### Work to be completed
Can you quote the records below in full, word for word?

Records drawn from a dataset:

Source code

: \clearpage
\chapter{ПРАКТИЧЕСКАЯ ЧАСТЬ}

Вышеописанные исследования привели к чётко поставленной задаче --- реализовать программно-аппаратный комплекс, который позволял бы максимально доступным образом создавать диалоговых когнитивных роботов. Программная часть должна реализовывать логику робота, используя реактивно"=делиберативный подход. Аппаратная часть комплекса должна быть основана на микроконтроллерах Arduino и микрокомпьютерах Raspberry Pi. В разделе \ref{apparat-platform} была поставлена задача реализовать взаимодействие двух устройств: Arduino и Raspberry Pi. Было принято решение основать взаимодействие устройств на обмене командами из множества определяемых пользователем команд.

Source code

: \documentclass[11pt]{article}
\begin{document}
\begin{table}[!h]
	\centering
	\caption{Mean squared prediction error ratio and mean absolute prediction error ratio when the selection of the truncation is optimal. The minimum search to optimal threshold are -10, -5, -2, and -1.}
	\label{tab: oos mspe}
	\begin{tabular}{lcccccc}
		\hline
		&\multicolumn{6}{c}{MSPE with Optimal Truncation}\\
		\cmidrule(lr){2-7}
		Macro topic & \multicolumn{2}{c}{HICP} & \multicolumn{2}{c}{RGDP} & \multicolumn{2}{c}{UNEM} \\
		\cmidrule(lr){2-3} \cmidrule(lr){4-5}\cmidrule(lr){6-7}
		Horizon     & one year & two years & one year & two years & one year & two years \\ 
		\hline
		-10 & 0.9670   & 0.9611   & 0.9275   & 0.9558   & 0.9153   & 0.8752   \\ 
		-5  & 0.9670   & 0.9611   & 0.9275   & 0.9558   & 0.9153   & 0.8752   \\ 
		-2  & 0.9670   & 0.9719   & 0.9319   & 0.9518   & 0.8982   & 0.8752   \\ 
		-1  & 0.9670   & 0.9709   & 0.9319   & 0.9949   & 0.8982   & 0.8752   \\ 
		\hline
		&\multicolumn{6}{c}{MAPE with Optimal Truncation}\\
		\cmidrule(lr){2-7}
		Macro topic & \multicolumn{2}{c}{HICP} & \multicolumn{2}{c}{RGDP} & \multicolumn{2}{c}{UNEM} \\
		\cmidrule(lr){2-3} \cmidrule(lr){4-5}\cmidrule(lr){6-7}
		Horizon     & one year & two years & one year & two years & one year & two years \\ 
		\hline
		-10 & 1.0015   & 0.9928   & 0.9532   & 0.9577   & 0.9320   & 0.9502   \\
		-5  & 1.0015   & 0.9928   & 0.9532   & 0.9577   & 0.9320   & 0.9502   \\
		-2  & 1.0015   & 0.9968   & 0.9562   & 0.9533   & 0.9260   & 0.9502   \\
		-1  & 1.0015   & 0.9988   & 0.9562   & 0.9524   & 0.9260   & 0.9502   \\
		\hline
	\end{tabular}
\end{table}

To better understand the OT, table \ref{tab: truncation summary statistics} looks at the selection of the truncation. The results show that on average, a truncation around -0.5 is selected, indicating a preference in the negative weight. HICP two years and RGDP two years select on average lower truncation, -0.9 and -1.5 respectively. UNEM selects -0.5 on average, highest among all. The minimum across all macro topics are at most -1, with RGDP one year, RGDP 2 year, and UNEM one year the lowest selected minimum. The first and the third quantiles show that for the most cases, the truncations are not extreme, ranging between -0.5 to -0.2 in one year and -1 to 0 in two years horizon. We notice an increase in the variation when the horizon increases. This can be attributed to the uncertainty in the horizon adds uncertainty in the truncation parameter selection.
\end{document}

### Result
Source code

: \clearpage
\chapter{ПРАКТИЧЕСКАЯ ЧАСТЬ}

Вышеописанные исследования привели к чётко поставленной задаче --- реализовать программно-аппаратный комплекс, который позволял бы максимально доступным образом создавать диалоговых когнитивных роботов. Программная часть должна реализовывать логику робота, используя реактивно"=делиберативный подход. Аппаратная часть комплекса должна быть основана на микроконтроллерах Arduino и микрокомпьютерах Raspberry Pi. В разделе \ref{apparat-platform} была поставлена задача реализовать взаимодействие двух устройств: Arduino и Raspberry Pi. Было принято решение основать взаимодействие устройств на обмене командами из множества определяемых пользователем команд.

Source code

: \documentclass[11pt]{article}
\begin{document}
\begin{table}[!h]
	\centering
	\caption{Mean squared prediction error ratio and mean absolute prediction error ratio when the selection of the truncation is optimal. The minimum search to optimal threshold are -10, -5, -2, and -1.}
	\label{tab: oos mspe}
	\begin{tabular}{lcccccc}
		\hline
		&\multicolumn{6}{c}{MSPE with Optimal Truncation}\\
		\cmidrule(lr){2-7}
		Macro topic & \multicolumn{2}{c}{HICP} & \multicolumn{2}{c}{RGDP} & \multicolumn{2}{c}{UNEM} \\
		\cmidrule(lr){2-3} \cmidrule(lr){4-5}\cmidrule(lr){6-7}
		Horizon     & one year & two years & one year & two years & one year & two years \\ 
		\hline
		-10 & 0.9670   & 0.9611   & 0.9275   & 0.9558   & 0.9153   & 0.8752   \\ 
		-5  & 0.9670   & 0.9611   & 0.9275   & 0.9558   & 0.9153   & 0.8752   \\ 
		-2  & 0.9670   & 0.9719   & 0.9319   & 0.9518   & 0.8982   & 0.8752   \\ 
		-1  & 0.9670   & 0.9709   & 0.9319   & 0.9949   & 0.8982   & 0.8752   \\ 
		\hline
		&\multicolumn{6}{c}{MAPE with Optimal Truncation}\\
		\cmidrule(lr){2-7}
		Macro topic & \multicolumn{2}{c}{HICP} & \multicolumn{2}{c}{RGDP} & \multicolumn{2}{c}{UNEM} \\
		\cmidrule(lr){2-3} \cmidrule(lr){4-5}\cmidrule(lr){6-7}
		Horizon     & one year & two years & one year & two years & one year & two years \\ 
		\hline
		-10 & 1.0015   & 0.9928   & 0.9532   & 0.9577   & 0.9320   & 0.9502   \\
		-5  & 1.0015   & 0.9928   & 0.9532   & 0.9577   & 0.9320   & 0.9502   \\
		-2  & 1.0015   & 0.9968   & 0.9562   & 0.9533   & 0.9260   & 0.9502   \\
		-1  & 1.0015   & 0.9988   & 0.9562   & 0.9524   & 0.9260   & 0.9502   \\
		\hline
	\end{tabular}
\end{table}

To better understand the OT, table \ref{tab: truncation summary statistics} looks at the selection of the truncation. The results show that on average, a truncation around -0.5 is selected, indicating a preference in the negative weight. HICP two years and RGDP two years select on average lower truncation, -0.9 and -1.5 respectively. UNEM selects -0.5 on average, highest among all. The minimum across all macro topics are at most -1, with RGDP one year, RGDP 2 year, and UNEM one year the lowest selected minimum. The first and the third quantiles show that for the most cases, the truncations are not extreme, ranging between -0.5 to -0.2 in one year and -1 to 0 in two years horizon. We notice an increase in the variation when the horizon increases. This can be attributed to the uncertainty in the horizon adds uncertainty in the truncation parameter selection.
\end{document}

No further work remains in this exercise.